*Your objective*:
Give the number of lines in the material below that include "mathcal", and write nothing else.

*Input records*:
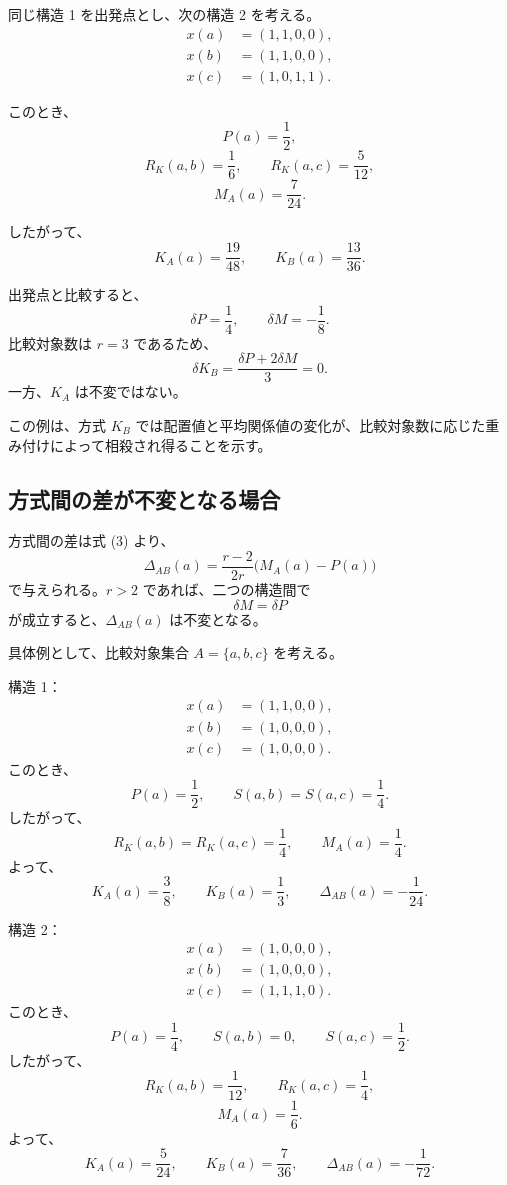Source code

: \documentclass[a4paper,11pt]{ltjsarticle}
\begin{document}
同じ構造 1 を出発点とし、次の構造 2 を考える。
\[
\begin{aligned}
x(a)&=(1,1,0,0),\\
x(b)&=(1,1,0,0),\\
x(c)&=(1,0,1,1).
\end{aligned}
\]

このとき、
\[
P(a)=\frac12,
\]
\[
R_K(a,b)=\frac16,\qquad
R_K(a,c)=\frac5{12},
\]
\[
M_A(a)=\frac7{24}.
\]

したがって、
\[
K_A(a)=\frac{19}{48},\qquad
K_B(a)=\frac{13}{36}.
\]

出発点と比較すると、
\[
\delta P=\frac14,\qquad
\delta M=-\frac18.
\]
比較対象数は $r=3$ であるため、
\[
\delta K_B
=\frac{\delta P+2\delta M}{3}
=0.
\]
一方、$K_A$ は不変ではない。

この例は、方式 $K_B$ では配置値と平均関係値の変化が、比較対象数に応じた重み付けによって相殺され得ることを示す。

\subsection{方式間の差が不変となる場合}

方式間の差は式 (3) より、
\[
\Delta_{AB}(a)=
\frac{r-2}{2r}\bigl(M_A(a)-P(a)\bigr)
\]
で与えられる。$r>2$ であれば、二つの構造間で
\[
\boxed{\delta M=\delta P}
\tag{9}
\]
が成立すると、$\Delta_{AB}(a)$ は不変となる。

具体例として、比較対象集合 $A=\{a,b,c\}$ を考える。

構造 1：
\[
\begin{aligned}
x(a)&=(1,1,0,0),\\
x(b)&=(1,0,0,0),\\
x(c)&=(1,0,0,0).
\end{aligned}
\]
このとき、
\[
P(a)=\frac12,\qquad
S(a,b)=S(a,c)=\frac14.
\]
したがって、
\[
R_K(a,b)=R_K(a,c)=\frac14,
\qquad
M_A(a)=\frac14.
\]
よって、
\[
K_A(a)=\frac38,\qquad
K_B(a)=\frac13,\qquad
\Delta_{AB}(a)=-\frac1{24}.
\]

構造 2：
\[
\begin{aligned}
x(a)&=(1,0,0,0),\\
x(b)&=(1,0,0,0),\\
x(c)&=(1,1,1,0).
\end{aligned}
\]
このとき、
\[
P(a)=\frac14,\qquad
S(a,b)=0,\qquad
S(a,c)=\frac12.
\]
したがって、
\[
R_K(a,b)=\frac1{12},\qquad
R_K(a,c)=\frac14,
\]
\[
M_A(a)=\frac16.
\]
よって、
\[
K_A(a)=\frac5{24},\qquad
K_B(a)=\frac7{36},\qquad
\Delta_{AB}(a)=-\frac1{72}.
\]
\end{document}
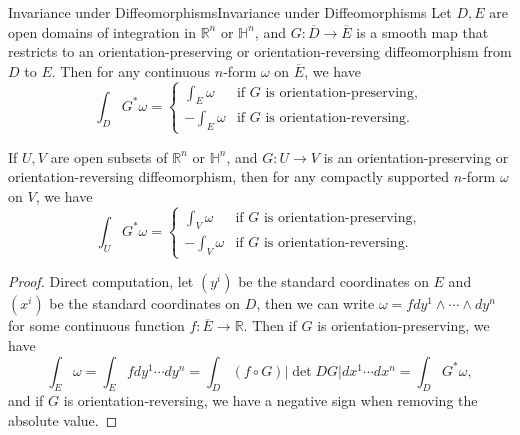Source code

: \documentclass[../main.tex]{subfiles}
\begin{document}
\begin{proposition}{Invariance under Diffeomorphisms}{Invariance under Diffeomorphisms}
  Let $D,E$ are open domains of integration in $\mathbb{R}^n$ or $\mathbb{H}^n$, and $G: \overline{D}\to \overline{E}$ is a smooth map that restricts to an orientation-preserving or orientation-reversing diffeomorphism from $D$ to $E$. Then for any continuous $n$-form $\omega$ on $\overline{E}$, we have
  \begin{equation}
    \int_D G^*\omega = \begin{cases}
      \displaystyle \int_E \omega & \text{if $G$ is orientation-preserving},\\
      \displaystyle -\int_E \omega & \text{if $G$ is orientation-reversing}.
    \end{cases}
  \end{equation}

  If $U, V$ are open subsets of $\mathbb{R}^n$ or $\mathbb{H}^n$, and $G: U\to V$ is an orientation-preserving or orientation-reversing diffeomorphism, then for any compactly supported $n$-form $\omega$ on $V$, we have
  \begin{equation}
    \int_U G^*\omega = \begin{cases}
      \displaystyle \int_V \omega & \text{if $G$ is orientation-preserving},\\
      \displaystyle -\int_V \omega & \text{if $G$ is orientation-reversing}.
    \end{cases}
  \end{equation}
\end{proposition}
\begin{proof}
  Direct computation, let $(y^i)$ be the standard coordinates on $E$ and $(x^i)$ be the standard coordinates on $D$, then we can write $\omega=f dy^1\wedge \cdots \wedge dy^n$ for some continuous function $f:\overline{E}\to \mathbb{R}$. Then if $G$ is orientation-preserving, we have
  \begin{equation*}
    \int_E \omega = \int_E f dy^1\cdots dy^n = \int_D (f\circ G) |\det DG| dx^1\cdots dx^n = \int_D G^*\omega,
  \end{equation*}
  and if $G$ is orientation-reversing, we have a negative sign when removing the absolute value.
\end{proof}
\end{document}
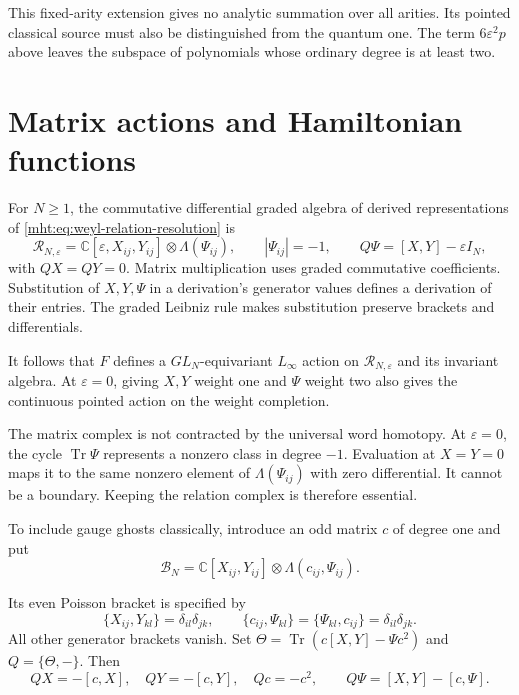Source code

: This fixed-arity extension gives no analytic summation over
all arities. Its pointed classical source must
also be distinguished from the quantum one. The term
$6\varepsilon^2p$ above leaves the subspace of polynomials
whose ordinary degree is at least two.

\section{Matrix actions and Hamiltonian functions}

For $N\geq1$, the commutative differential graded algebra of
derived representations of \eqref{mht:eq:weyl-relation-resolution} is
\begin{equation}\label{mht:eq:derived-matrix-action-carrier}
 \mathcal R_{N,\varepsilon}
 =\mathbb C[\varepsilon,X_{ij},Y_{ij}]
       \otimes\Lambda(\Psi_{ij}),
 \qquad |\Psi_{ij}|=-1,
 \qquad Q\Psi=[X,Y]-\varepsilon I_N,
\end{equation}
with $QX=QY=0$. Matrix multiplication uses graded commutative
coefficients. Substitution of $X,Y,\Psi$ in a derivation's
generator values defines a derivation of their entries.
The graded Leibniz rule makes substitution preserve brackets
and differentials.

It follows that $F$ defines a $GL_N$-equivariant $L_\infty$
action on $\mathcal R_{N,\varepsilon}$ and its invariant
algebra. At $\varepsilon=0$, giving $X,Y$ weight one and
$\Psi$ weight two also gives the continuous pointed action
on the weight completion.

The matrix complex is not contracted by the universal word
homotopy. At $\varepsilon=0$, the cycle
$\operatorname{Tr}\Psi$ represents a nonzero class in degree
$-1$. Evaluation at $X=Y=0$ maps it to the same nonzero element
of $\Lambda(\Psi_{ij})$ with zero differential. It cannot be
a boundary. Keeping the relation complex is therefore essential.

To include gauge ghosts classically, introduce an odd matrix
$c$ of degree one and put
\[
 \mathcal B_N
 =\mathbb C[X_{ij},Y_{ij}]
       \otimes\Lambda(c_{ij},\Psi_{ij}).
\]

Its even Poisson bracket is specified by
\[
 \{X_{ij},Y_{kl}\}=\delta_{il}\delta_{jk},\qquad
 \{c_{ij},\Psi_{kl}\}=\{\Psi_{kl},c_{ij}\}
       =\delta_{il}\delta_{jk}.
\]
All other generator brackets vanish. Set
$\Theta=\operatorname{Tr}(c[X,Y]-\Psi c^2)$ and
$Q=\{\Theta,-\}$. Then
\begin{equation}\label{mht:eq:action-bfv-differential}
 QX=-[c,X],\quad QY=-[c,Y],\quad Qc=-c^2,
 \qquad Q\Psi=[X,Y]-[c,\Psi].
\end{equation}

*Expected answer*:
3